With all this talk of the death of the upfront as we know it, leave it to the Turner entertainment networks to lead the charge in the next wave of programming presentations. The Time Warner company held its first "brand and programming summit" -- not an upfront presentation, they insisted, despite throwing two of the same summits for media buyers and planners -- at the MOMA today to a packed crowd of past, current and potential clients that dissipated as the running time went well past the two-hour mark. It was like the Academy Awards with even more brands -- particularly given the 11th-hour appearance of Oscar winner Holly Hunter to announce her upcoming series "Saving Grace."
Mr. Koonin introduced the summit's theme as the "4 Ps" of Turner Entertainment -- positioning, programming, promotion and platforms. He made joking reference to his own positioning at the podium: "I feel like Moby Dick in an aquarium up here." He then presented the audience with factoids on the average hours Americans spend watching TV every day -- eight.
"TV is a full-time job for most people in this country," he said, pointing out that 77% of all TV viewing happens outside of prime-time. Enter Turner's new lineup of original programming that will keep them active in all dayparts -- with brand integration to spare.
Part of TBS' "very funny" branded-entertainment initiatives for the year will include "bitcoms," which will merge stand-up comedy and commercials. To illustrate this, a clip of comedian Gary Goldman was shown riffing on his love for Double Stuff Oreos, followed by a humorous ad for the creamy cookie itself. Other potential integrations include a virtual rendering of the "Family Guy" household on TBS' broadband and video-on-demand platforms, where product-placement opportunities are limitless, and "My Boys," which this past season included a successful partnership with Match.com. Following that deal, creator Betsy Thomas is open to other products using the show's storylines in their own commercials.

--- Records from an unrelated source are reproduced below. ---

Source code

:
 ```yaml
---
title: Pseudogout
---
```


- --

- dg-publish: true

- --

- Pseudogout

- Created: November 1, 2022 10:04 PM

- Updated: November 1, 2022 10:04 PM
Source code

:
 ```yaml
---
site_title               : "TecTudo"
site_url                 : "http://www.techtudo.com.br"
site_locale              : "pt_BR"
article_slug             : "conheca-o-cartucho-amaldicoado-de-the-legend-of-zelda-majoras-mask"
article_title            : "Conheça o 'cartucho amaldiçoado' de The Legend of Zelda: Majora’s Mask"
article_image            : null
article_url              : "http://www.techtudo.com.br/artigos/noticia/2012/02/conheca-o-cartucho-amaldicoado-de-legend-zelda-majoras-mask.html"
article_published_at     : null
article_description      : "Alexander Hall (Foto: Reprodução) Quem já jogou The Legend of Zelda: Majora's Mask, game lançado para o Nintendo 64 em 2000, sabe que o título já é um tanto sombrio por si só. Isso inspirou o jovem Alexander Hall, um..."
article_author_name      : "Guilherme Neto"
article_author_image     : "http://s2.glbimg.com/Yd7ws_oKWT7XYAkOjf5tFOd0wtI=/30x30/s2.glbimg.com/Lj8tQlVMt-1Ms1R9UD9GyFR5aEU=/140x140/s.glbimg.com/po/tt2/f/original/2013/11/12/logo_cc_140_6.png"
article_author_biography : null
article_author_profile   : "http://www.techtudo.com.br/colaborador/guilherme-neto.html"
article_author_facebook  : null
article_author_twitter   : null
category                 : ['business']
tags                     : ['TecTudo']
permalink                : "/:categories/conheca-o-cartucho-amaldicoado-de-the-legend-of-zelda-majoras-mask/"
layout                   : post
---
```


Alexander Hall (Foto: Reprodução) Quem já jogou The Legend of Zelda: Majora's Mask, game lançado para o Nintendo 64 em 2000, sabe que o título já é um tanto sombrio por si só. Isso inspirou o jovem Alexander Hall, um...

Elsewhere, Court TV displayed footage of some of its more promising reality series -- including "The Real Hustle" and "Tiger Team" -- which will lead the network into its re-branding at the start of 2008. And TNT congratulated the continued success of "The Closer" while unveiling plans to make new dramas "Heartland" and "Saving Grace" equally buzzworthy hits this summer. There could very well have been more, but a lengthy running time and a tight deadline meant MediaWorks had to skedaddle before Holly Hunter could even make her apperance. We're sure she was lovely.